Once regarded as the world's leading stem cell pioneer, Hwang Woo-Suk apologized to fellow South Koreans.
( [email protected] ) Jan 12, 2006 03:17 PM EST

Once regarded as the world's leading stem cell pioneer, Hwang Woo-Suk apologized to fellow South Koreans in his first public appearance since his work was denounced as fake.

In a nationally televised news conference, Hwang faced the media on Thursday saying, "The use of fake data ... is what I have to take full responsibility for as first author."

"I acknowledge all of that and apologize once again. I ask for your forgiveness. I feel so miserable that it's difficult even to say sorry."

Amid the apology, he defended his research claiming that he has the technology to use cloning to create human embryonic stem cells to match a specific patient if he had access to enough eggs.

In further defending himself, he accused junior researchers at the Seoul-based Mizmedi Hospital for lying to him, saying that his team had successfully extracted stem cells from the teams cloned human embryos, and that he believed the papers were legitimate when they were published.

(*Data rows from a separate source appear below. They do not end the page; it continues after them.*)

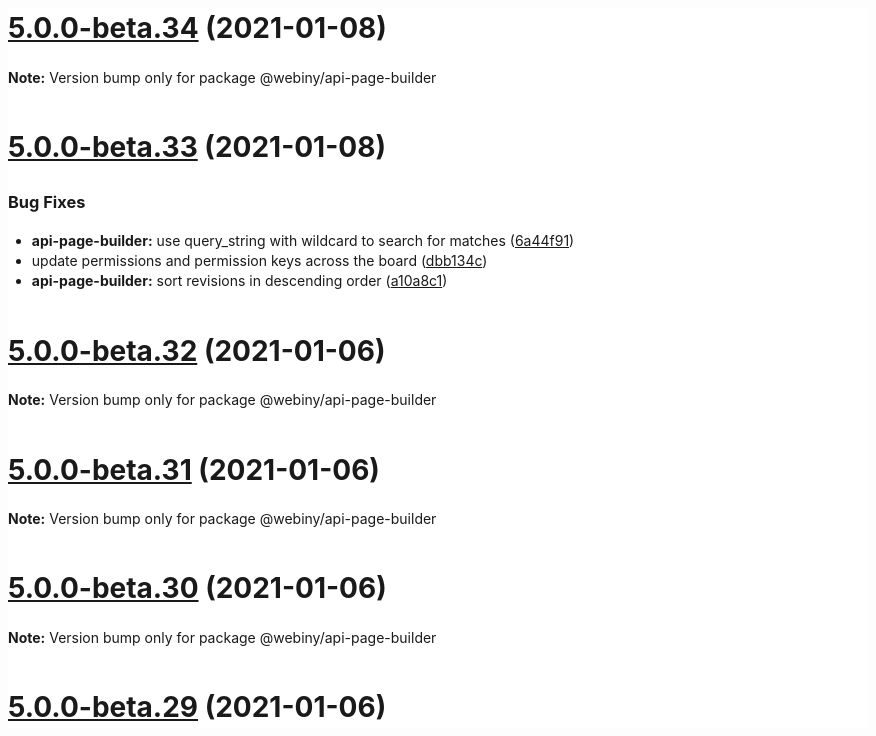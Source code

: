 
# [5.0.0-beta.34](https://github.com/webiny/webiny-js/compare/v5.0.0-beta.33...v5.0.0-beta.34) (2021-01-08)

**Note:** Version bump only for package @webiny/api-page-builder





# [5.0.0-beta.33](https://github.com/webiny/webiny-js/compare/v5.0.0-beta.32...v5.0.0-beta.33) (2021-01-08)


### Bug Fixes

* **api-page-builder:** use query_string with wildcard to search for matches ([6a44f91](https://github.com/webiny/webiny-js/commit/6a44f914a30f649ca3eac95bd11026ddb8e1ce33))
* update permissions and permission keys across the board ([dbb134c](https://github.com/webiny/webiny-js/commit/dbb134c7b48f30e6fbe85decc7db51d17932608f))
* **api-page-builder:** sort revisions in descending order ([a10a8c1](https://github.com/webiny/webiny-js/commit/a10a8c18451f884162fc31608076cbe599df3f2a))





# [5.0.0-beta.32](https://github.com/webiny/webiny-js/compare/v5.0.0-beta.31...v5.0.0-beta.32) (2021-01-06)

**Note:** Version bump only for package @webiny/api-page-builder





# [5.0.0-beta.31](https://github.com/webiny/webiny-js/compare/v5.0.0-beta.30...v5.0.0-beta.31) (2021-01-06)

**Note:** Version bump only for package @webiny/api-page-builder





# [5.0.0-beta.30](https://github.com/webiny/webiny-js/compare/v5.0.0-beta.29...v5.0.0-beta.30) (2021-01-06)

**Note:** Version bump only for package @webiny/api-page-builder





# [5.0.0-beta.29](https://github.com/webiny/webiny-js/compare/v5.0.0-beta.28...v5.0.0-beta.29) (2021-01-06)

Two days earlier, a panel at Seoul National University found that both research papers in 2004, on having successfully cloned the world's first stem cells from a cloned human embryo, and in 2005, on developing 11 stem cell lines tailored to match specific patients, were falsified.

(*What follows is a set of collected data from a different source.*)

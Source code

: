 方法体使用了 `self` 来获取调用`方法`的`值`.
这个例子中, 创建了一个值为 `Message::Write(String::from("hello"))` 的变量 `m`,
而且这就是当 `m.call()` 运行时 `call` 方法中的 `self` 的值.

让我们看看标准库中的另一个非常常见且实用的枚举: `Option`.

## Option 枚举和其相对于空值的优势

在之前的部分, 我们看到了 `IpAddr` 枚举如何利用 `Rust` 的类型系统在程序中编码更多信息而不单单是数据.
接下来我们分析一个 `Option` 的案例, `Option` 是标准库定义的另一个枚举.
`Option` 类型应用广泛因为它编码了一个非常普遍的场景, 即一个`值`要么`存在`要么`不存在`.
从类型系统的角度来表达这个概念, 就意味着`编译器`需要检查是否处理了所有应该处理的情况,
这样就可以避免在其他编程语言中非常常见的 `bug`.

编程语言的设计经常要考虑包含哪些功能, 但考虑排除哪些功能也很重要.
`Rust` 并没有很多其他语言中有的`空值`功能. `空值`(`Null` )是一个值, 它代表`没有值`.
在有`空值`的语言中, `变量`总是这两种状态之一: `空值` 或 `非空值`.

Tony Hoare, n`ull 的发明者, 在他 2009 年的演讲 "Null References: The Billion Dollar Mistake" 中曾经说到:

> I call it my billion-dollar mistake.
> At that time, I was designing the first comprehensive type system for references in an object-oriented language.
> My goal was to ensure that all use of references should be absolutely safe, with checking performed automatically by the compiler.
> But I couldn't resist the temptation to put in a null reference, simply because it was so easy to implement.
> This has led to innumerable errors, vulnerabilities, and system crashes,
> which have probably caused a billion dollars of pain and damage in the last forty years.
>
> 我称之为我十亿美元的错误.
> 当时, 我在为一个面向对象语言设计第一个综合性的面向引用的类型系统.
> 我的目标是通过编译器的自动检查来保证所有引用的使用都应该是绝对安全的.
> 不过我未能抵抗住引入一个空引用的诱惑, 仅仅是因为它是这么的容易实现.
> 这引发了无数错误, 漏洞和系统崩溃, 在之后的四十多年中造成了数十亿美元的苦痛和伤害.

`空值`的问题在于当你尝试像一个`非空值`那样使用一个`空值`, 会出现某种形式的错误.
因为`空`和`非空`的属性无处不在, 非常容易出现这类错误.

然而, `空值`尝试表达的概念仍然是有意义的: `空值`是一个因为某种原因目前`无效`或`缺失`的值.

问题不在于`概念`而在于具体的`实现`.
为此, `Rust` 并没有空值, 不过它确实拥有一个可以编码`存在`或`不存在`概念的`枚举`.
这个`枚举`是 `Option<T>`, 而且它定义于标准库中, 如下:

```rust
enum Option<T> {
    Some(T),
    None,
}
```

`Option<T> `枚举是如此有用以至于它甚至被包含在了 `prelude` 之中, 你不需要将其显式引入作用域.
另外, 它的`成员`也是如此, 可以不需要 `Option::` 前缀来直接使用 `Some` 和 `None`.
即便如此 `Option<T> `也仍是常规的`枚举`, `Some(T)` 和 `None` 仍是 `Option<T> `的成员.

After investigations began, evangelical Christians and Catholics criticized Hwang on his ethics. Not only did his research involve stem cells taken from human embryos, which they see as equivalent to a human life, they criticized Hwang for lying about payments his team made to two female junior researchers on his team for their eggs, an act viewed by scientists as unethical because it involves coercing donors.

Evangelical Christians have actively opposed research involving human embryos, opting for other routes, such as adult stem cells.

Researcher and scientist Dr. Richard Yen, a PhD graduate in genetics from U.C. Berkeley who did human chromosome studies at U.C. San Diego, and worked as a senior scientist at the Jet Propulsion Laboratory for application of biology in space, the space shuttle program, is one such Christian.

"Embryos are not just a groups of cells, such as a piece of skin. If you destroy the piece of skin, the person still lives. But if you destroy the embryo, that baby will not be born," Yen said who is also the chairperson and advisor for the West Coast Chinese Christian Conference and has been since 1971.

"Adult stem cells can be harvested from a patient with machines already in use in blood banks, and being genetically identical to the patient, they appear to be effective in repairing heart muscle damages, such as after a heart attack," Yen said.

Hwang's research was hailed by scientists as a breakthrough for one day finding cures to debilitating diseases such as Alzheimer's, Parkinson's and diabetes.

Under the maelstrom of investigations, Hwang's laboratory and home were raided by investigators on Thursday for evidence that would reveal he fabricated his research, according to The Korea Times. There is speculation that Hwang may be indicted on charges of fraud or embezzlement for the government funding he received for his research.